We use spaCy dependency parsing to extract (subject, predicate, object) triplets from English sentences.

In [None]:
extractor = TripletExtractor()

sentences = [
    "Paris is the capital of France",
    "Barack Obama was born in Hawaii",
    "Albert Einstein developed the theory of relativity",
    "The Eiffel Tower is located in Paris",
    "Tokyo is the capital of Japan",
]

for sent in sentences:
    triplets = extractor.extract(sent)
    print(f'\n"{sent}"')
    for s, p, o in triplets:
        print(f'  Subject: {s}')
        print(f'  Predicate: {p}')
        print(f'  Object: {o}')

## 2. Entity Linking

Map extracted entities to their DBpedia URIs using the DBpedia Lookup API.

In [None]:
linker = EntityLinker()

entities = ["Paris", "France", "Barack Obama", "Hawaii", "Eiffel Tower", "Albert Einstein", "Tokyo", "Japan"]

for entity in entities:
    uri = linker.link(entity)
    print(f'{entity:20s} -> {uri}')

## 3. Knowledge Base Query

Verify relations between entities using DBpedia SPARQL and JSON endpoints.

In [None]:
kq = KnowledgeQuery()

pairs = [
    ("http://dbpedia.org/resource/Paris", "http://dbpedia.org/resource/France"),
    ("http://dbpedia.org/resource/Barack_Obama", "http://dbpedia.org/resource/Hawaii"),
    ("http://dbpedia.org/resource/Eiffel_Tower", "http://dbpedia.org/resource/Paris"),
    ("http://dbpedia.org/resource/Tokyo", "http://dbpedia.org/resource/Japan"),
]

for subj, obj in pairs:
    result = kq.verify_triplet(subj, obj)
    subj_name = subj.split('/')[-1].replace('_', ' ')
    obj_name = obj.split('/')[-1].replace('_', ' ')
    print(f'\n{subj_name} <-> {obj_name}')
    print(f'  Found: {result["found"]} (via {result["method"]})')
    for p in result['predicates'][:3]:
        print(f'  Predicate: {p.split("/")[-1]}')

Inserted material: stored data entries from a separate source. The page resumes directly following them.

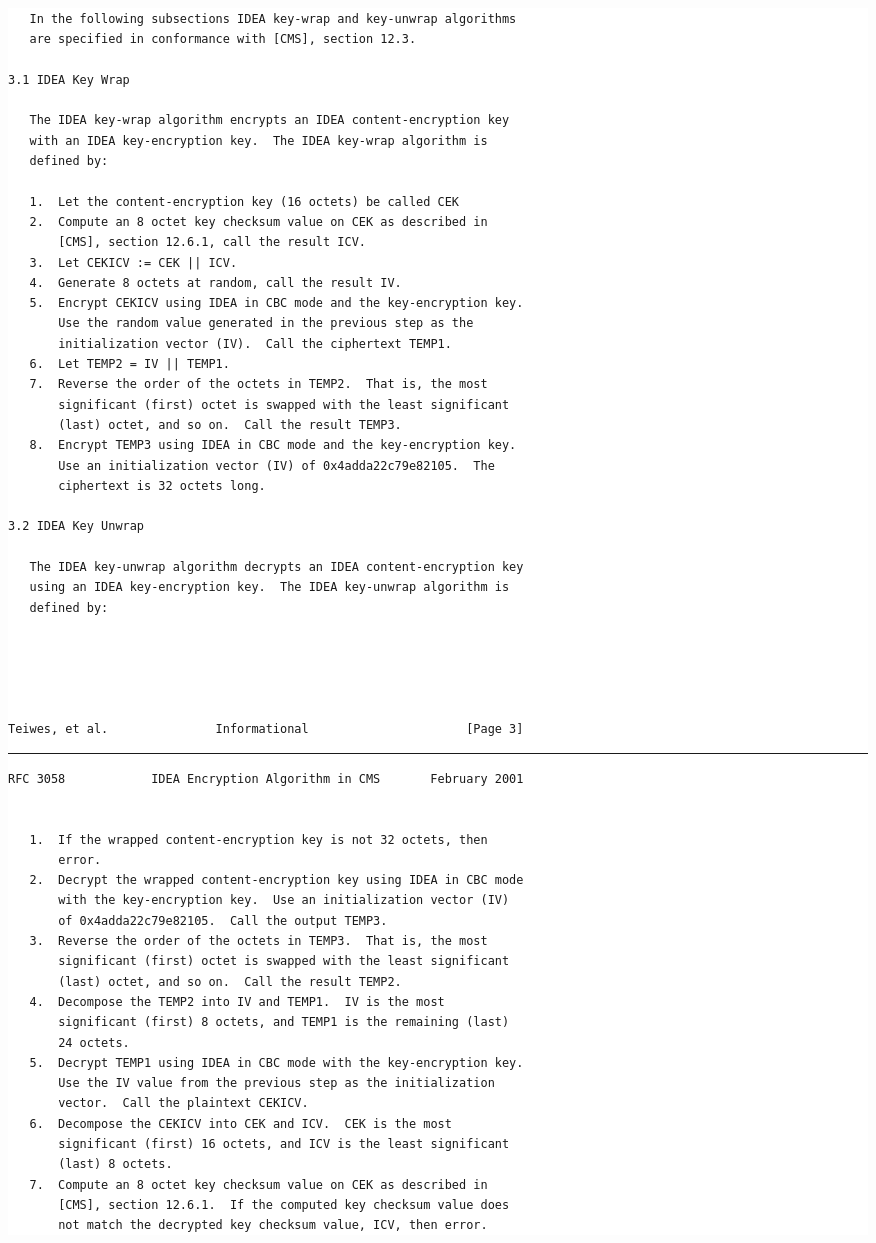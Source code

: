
 ``` newpage
   In the following subsections IDEA key-wrap and key-unwrap algorithms
   are specified in conformance with [CMS], section 12.3.

3.1 IDEA Key Wrap

   The IDEA key-wrap algorithm encrypts an IDEA content-encryption key
   with an IDEA key-encryption key.  The IDEA key-wrap algorithm is
   defined by:

   1.  Let the content-encryption key (16 octets) be called CEK
   2.  Compute an 8 octet key checksum value on CEK as described in
       [CMS], section 12.6.1, call the result ICV.
   3.  Let CEKICV := CEK || ICV.
   4.  Generate 8 octets at random, call the result IV.
   5.  Encrypt CEKICV using IDEA in CBC mode and the key-encryption key.
       Use the random value generated in the previous step as the
       initialization vector (IV).  Call the ciphertext TEMP1.
   6.  Let TEMP2 = IV || TEMP1.
   7.  Reverse the order of the octets in TEMP2.  That is, the most
       significant (first) octet is swapped with the least significant
       (last) octet, and so on.  Call the result TEMP3.
   8.  Encrypt TEMP3 using IDEA in CBC mode and the key-encryption key.
       Use an initialization vector (IV) of 0x4adda22c79e82105.  The
       ciphertext is 32 octets long.

3.2 IDEA Key Unwrap

   The IDEA key-unwrap algorithm decrypts an IDEA content-encryption key
   using an IDEA key-encryption key.  The IDEA key-unwrap algorithm is
   defined by:





Teiwes, et al.               Informational                      [Page 3]
```

------------------------------------------------------------------------

``` newpage
RFC 3058            IDEA Encryption Algorithm in CMS       February 2001


   1.  If the wrapped content-encryption key is not 32 octets, then
       error.
   2.  Decrypt the wrapped content-encryption key using IDEA in CBC mode
       with the key-encryption key.  Use an initialization vector (IV)
       of 0x4adda22c79e82105.  Call the output TEMP3.
   3.  Reverse the order of the octets in TEMP3.  That is, the most
       significant (first) octet is swapped with the least significant
       (last) octet, and so on.  Call the result TEMP2.
   4.  Decompose the TEMP2 into IV and TEMP1.  IV is the most
       significant (first) 8 octets, and TEMP1 is the remaining (last)
       24 octets.
   5.  Decrypt TEMP1 using IDEA in CBC mode with the key-encryption key.
       Use the IV value from the previous step as the initialization
       vector.  Call the plaintext CEKICV.
   6.  Decompose the CEKICV into CEK and ICV.  CEK is the most
       significant (first) 16 octets, and ICV is the least significant
       (last) 8 octets.
   7.  Compute an 8 octet key checksum value on CEK as described in
       [CMS], section 12.6.1.  If the computed key checksum value does
       not match the decrypted key checksum value, ICV, then error.
```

## 4. Full Pipeline - Fact Checking

Run the complete pipeline on 10 example claims.

In [None]:
# Load the full pipeline (with neural model if available, otherwise KB-only)
import os
model_path = '../models/fact_checker'
use_neural = os.path.exists(model_path)
checker = FactChecker(model_path=model_path if use_neural else None, use_neural=use_neural)
print(f'Pipeline loaded (neural model: {"enabled" if use_neural else "disabled - KB only"})')

In [None]:
claims = [
    # True claims
    "Paris is the capital of France",
    "Barack Obama was born in Hawaii",
    "The Eiffel Tower is located in Paris",
    "Albert Einstein developed the theory of relativity",
    "Tokyo is the capital of Japan",
    # False claims
    "The Earth is flat",
    "Napoleon was born in England",
    "Mars is the largest planet in the solar system",
    # Ambiguous claims
    "Chocolate causes acne",
    "Dogs can sense earthquakes before they happen",
]

expected = [
    "SUPPORTED", "SUPPORTED", "SUPPORTED", "SUPPORTED", "SUPPORTED",
    "REFUTED", "REFUTED", "REFUTED",
    "NOT ENOUGH INFO", "NOT ENOUGH INFO",
]

results = []
for claim in claims:
    result = checker.check(claim)
    results.append(result)
    print('=' * 60)
    print(format_result(result))
    print()

## 5. Metrics

Evaluate the pipeline's performance against expected verdicts.

In [None]:
from sklearn.metrics import accuracy_score, precision_recall_fscore_support, classification_report

predicted = [r['verdict'] for r in results]

print('Claim-by-claim results:')
print(f'{"Claim":50s} {"Expected":18s} {"Predicted":18s} {"Match"}')
print('-' * 100)
for claim, exp, pred in zip(claims, expected, predicted):
    match = 'OK' if exp == pred else 'MISS'
    print(f'{claim:50s} {exp:18s} {pred:18s} {match}')

# Overall metrics
labels = ['SUPPORTED', 'REFUTED', 'NOT ENOUGH INFO']
acc = accuracy_score(expected, predicted)
print(f'\n{"=" * 50}')
print(f'Accuracy: {acc:.2%}')
print(f'\nClassification Report:')
print(classification_report(expected, predicted, labels=labels, zero_division=0))

In [None]:
# Confidence distribution
print('\nConfidence distribution by verdict:')
for verdict in labels:
    confs = [r['confidence'] for r in results if r['verdict'] == verdict]
    if confs:
        avg_conf = sum(confs) / len(confs)
        print(f'  {verdict:18s}: avg={avg_conf:.3f}, min={min(confs):.3f}, max={max(confs):.3f} (n={len(confs)})')

## 6. Try Your Own Claim

Enter any English claim to fact-check it.

In [None]:
custom_claim = "London is the capital of the United Kingdom"
result = checker.check(custom_claim)
print(format_result(result))